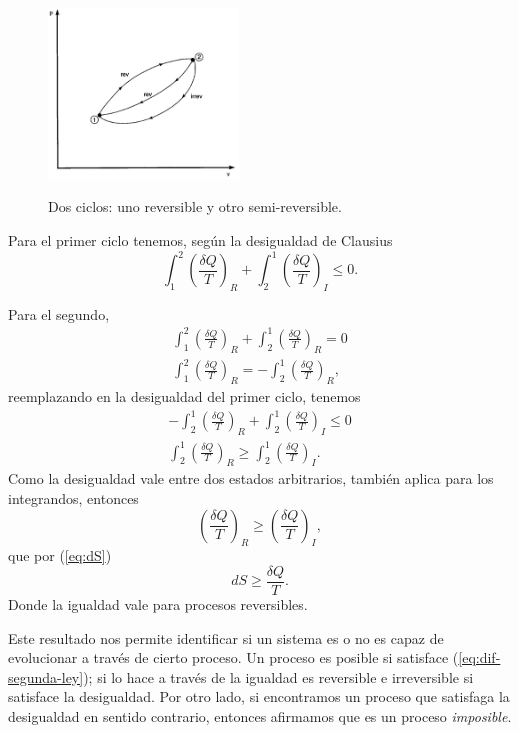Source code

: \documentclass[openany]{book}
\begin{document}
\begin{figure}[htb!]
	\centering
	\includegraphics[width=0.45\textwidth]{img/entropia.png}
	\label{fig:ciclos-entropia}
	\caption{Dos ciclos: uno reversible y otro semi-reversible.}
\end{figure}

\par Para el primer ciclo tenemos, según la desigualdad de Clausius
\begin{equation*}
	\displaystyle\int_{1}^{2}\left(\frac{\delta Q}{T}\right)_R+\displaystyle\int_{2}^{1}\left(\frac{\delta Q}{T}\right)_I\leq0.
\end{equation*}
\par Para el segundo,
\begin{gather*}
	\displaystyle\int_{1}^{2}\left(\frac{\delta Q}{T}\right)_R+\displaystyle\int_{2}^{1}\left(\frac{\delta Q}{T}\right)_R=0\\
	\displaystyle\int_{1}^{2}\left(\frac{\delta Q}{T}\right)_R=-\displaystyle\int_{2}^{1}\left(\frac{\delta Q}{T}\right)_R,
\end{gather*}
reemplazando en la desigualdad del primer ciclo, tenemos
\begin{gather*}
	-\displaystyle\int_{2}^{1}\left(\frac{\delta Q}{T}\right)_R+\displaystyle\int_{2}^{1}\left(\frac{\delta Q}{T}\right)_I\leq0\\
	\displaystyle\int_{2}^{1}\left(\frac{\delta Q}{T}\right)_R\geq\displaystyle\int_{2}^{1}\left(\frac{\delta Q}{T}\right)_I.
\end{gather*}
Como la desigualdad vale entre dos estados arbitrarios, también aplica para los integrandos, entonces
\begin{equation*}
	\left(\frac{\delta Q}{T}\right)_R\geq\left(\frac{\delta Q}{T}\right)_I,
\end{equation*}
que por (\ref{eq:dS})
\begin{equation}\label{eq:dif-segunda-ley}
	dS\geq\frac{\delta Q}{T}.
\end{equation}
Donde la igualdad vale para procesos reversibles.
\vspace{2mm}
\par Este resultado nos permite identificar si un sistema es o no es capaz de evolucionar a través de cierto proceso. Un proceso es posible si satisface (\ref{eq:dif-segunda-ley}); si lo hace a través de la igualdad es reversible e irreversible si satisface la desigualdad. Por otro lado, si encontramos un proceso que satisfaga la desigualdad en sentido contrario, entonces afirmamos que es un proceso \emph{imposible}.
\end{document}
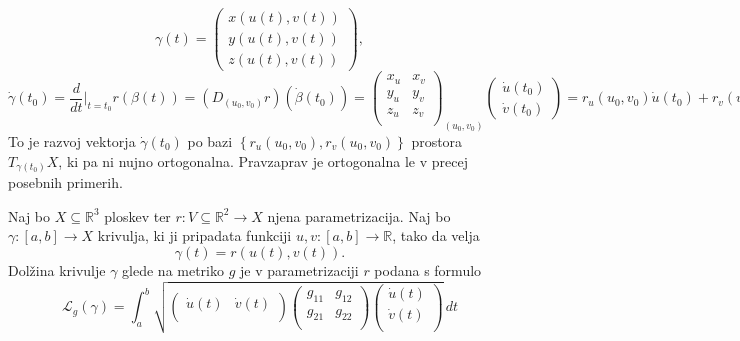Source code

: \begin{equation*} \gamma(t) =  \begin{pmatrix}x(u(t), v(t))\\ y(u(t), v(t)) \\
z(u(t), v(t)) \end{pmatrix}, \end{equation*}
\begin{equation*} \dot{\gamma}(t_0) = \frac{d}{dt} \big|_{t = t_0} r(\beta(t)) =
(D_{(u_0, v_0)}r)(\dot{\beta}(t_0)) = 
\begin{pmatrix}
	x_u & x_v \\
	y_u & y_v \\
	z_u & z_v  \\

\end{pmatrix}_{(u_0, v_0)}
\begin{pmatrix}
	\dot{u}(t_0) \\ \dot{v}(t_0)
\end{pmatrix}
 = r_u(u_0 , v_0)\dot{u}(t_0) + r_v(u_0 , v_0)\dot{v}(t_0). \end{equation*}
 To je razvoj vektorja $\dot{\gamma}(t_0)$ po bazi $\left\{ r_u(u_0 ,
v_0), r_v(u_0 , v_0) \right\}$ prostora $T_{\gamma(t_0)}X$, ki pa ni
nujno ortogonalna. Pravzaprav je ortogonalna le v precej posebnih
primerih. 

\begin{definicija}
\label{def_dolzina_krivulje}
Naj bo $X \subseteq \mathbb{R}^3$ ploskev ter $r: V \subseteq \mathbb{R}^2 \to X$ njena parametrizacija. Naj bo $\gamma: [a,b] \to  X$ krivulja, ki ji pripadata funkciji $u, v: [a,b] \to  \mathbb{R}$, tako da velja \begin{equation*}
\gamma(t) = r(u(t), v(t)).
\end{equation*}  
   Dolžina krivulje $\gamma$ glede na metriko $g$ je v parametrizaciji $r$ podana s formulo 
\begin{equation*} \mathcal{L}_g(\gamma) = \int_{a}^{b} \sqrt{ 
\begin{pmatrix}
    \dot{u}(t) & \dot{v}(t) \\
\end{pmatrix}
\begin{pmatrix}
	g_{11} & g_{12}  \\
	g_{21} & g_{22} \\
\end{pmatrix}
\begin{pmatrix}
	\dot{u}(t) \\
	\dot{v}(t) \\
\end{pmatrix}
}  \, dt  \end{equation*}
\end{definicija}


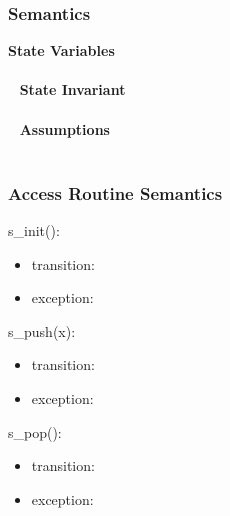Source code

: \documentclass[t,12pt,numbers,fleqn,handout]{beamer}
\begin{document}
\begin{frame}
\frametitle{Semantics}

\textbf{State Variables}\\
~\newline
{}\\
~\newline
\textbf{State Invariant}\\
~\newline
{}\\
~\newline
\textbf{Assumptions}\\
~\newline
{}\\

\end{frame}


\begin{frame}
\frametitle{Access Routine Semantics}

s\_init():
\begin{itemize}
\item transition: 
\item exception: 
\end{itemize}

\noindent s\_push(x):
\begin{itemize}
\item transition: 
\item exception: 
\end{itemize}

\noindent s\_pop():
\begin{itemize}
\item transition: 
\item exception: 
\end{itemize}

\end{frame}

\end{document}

____________

— Prompt —
Repeat each of the records exactly as written, except for the pictures, which are to be left out.

— Answer section —
Source code

: \documentclass[openany]{book}
\begin{document}
\begin{figure}[htb!]
	\centering
	\includegraphics[width=0.45\textwidth]{img/entropia.png}
	\label{fig:ciclos-entropia}
	\caption{Dos ciclos: uno reversible y otro semi-reversible.}
\end{figure}

\par Para el primer ciclo tenemos, según la desigualdad de Clausius
\begin{equation*}
	\displaystyle\int_{1}^{2}\left(\frac{\delta Q}{T}\right)_R+\displaystyle\int_{2}^{1}\left(\frac{\delta Q}{T}\right)_I\leq0.
\end{equation*}
\par Para el segundo,
\begin{gather*}
	\displaystyle\int_{1}^{2}\left(\frac{\delta Q}{T}\right)_R+\displaystyle\int_{2}^{1}\left(\frac{\delta Q}{T}\right)_R=0\\
	\displaystyle\int_{1}^{2}\left(\frac{\delta Q}{T}\right)_R=-\displaystyle\int_{2}^{1}\left(\frac{\delta Q}{T}\right)_R,
\end{gather*}
reemplazando en la desigualdad del primer ciclo, tenemos
\begin{gather*}
	-\displaystyle\int_{2}^{1}\left(\frac{\delta Q}{T}\right)_R+\displaystyle\int_{2}^{1}\left(\frac{\delta Q}{T}\right)_I\leq0\\
	\displaystyle\int_{2}^{1}\left(\frac{\delta Q}{T}\right)_R\geq\displaystyle\int_{2}^{1}\left(\frac{\delta Q}{T}\right)_I.
\end{gather*}
Como la desigualdad vale entre dos estados arbitrarios, también aplica para los integrandos, entonces
\begin{equation*}
	\left(\frac{\delta Q}{T}\right)_R\geq\left(\frac{\delta Q}{T}\right)_I,
\end{equation*}
que por (\ref{eq:dS})
\begin{equation}\label{eq:dif-segunda-ley}
	dS\geq\frac{\delta Q}{T}.
\end{equation}
Donde la igualdad vale para procesos reversibles.
\vspace{2mm}
\par Este resultado nos permite identificar si un sistema es o no es capaz de evolucionar a través de cierto proceso. Un proceso es posible si satisface (\ref{eq:dif-segunda-ley}); si lo hace a través de la igualdad es reversible e irreversible si satisface la desigualdad. Por otro lado, si encontramos un proceso que satisfaga la desigualdad en sentido contrario, entonces afirmamos que es un proceso \emph{imposible}.
\end{document}
Source code

: \begin{equation*} \gamma(t) =  \begin{pmatrix}x(u(t), v(t))\\ y(u(t), v(t)) \\
z(u(t), v(t)) \end{pmatrix}, \end{equation*}
\begin{equation*} \dot{\gamma}(t_0) = \frac{d}{dt} \big|_{t = t_0} r(\beta(t)) =
(D_{(u_0, v_0)}r)(\dot{\beta}(t_0)) = 
\begin{pmatrix}
	x_u & x_v \\
	y_u & y_v \\
	z_u & z_v  \\

\end{pmatrix}_{(u_0, v_0)}
\begin{pmatrix}
	\dot{u}(t_0) \\ \dot{v}(t_0)
\end{pmatrix}
 = r_u(u_0 , v_0)\dot{u}(t_0) + r_v(u_0 , v_0)\dot{v}(t_0). \end{equation*}
 To je razvoj vektorja $\dot{\gamma}(t_0)$ po bazi $\left\{ r_u(u_0 ,
v_0), r_v(u_0 , v_0) \right\}$ prostora $T_{\gamma(t_0)}X$, ki pa ni
nujno ortogonalna. Pravzaprav je ortogonalna le v precej posebnih
primerih. 

\begin{definicija}
\label{def_dolzina_krivulje}
Naj bo $X \subseteq \mathbb{R}^3$ ploskev ter $r: V \subseteq \mathbb{R}^2 \to X$ njena parametrizacija. Naj bo $\gamma: [a,b] \to  X$ krivulja, ki ji pripadata funkciji $u, v: [a,b] \to  \mathbb{R}$, tako da velja \begin{equation*}
\gamma(t) = r(u(t), v(t)).
\end{equation*}  
   Dolžina krivulje $\gamma$ glede na metriko $g$ je v parametrizaciji $r$ podana s formulo 
\begin{equation*} \mathcal{L}_g(\gamma) = \int_{a}^{b} \sqrt{ 
\begin{pmatrix}
    \dot{u}(t) & \dot{v}(t) \\
\end{pmatrix}
\begin{pmatrix}
	g_{11} & g_{12}  \\
	g_{21} & g_{22} \\
\end{pmatrix}
\begin{pmatrix}
	\dot{u}(t) \\
	\dot{v}(t) \\
\end{pmatrix}
}  \, dt  \end{equation*}
\end{definicija}


Source code

: \documentclass[t,12pt,numbers,fleqn,handout]{beamer}
\begin{document}
\begin{frame}
\frametitle{Semantics}

\textbf{State Variables}\\
~\newline
{}\\
~\newline
\textbf{State Invariant}\\
~\newline
{}\\
~\newline
\textbf{Assumptions}\\
~\newline
{}\\

\end{frame}


\begin{frame}
\frametitle{Access Routine Semantics}

s\_init():
\begin{itemize}
\item transition: 
\item exception: 
\end{itemize}

\noindent s\_push(x):
\begin{itemize}
\item transition: 
\item exception: 
\end{itemize}

\noindent s\_pop():
\begin{itemize}
\item transition: 
\item exception: 
\end{itemize}

\end{frame}

\end{document}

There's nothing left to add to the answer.